Mit seinem noch nicht rechtskräftigen Urteil vom 29.11.2019 (Aktenzeichen 1 K 88/16) hat sich das Schleswig-Holsteinische FG mit den subjektiven Voraussetzungen einer verdeckten Gewinnausschüttung (vGA) befasst und entschieden, dass ein Irrtum der für die Kapitalgesellschaft handelnden Person der Annahme einer vGA gem. § 8 Abs. 3 Satz 2 KStG dann nicht entgegensteht, wenn der Irrtum einem gedachten ordentlichen und gewissenhaften Geschäftsleiter nicht unterlaufen wäre.

Im Streitfall hatte eine GmbH geklagt, deren alleinige Gesellschafter-Geschäftsführerin Frau B war, die neben einer Bareinlage auch ihren (100 %-igen) Geschäftsanteil an der A-GmbH eingebracht hatte, deren Geschäftsführerin Frau B ebenfalls war. Ende 2008 erfolgte bei der A-GmbH eine Kapitalerhöhung von 25 000 € auf 100 000 €. Ursprünglich war beabsichtigt, dass die zusätzliche Kapitaleinlage von der GmbH erbracht werden und diese auch den durch die Kapitalerhöhung entstehenden neuen Geschäftsanteil erwerben sollte. Notariell beurkundet wurde hingegen ein Gesellschafterbeschluss, demzufolge Frau B – und nicht die GmbH – zum Erwerb des neuen Geschäftsanteils zugelassen wurde. Beim Beurkundungstermin war Frau B als Geschäftsführerin der GmbH zugegen und unterzeichnete die Urkunde. Kurz darauf erbrachte die GmbH die zusätzliche Kapitaleinlage, die Kapitalerhöhung wurde Anfang 2009 entsprechend dem beurkundeten Gesellschafterbeschluss ins Handelsregister eingetragen.

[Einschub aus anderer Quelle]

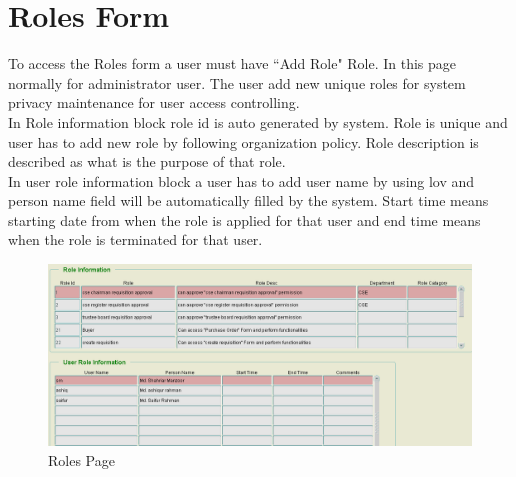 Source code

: \documentclass[12pt]{report} %
\begin{document}
\section{Roles Form}
To access the Roles form a user must have ``Add Role" Role. In this page normally for administrator user. The user add new unique roles for system privacy maintenance for user access controlling.\\
In Role information block role id is auto generated by system. Role is unique and user has to add new role by following organization policy. Role description is described as what is the purpose of that role.\\
In user role information block a user has to add user name by using lov and person name field will be automatically filled by the system. Start time means starting date from when the role is applied for that user and end time means when the role is terminated for that user. 
\begin{figure}[h]
	\begin{center}
	\includegraphics[width=1\textwidth]{pic/Roles_page.PNG}
	\end{center}
	\caption{Roles Page}
	\label{fig:Roles_page}
\end{figure}
\clearpage
\end{document}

Die GmbH bilanzierte in der Folge beide Geschäftsanteile an der A-GmbH in ihrem Anlagevermögen. Zudem wurden in der Folgezeit Beschlüsse der Gesellschafterversammlung der A-GmbH allein durch die GmbH als Gesellschafterin gefasst. Das FA vertrat dazu die Auffassung, dass die GmbH im Jahr 2008 zugunsten von Frau B auf eine Teilnahme an der Kapitalerhöhung bei der A-GmbH verzichtet habe. In diesem Verzicht liege eine vGA zugunsten von Frau B, die mit dem Teilwert des im Rahmen der Kapitalerhöhung erworbenen Geschäftsanteils zu bewerten sei. Auch sei die Einzahlung der Stammeinlage i.H.v. 75 000 € durch die Stpfl. statt durch Frau B als vGA zu qualifizieren.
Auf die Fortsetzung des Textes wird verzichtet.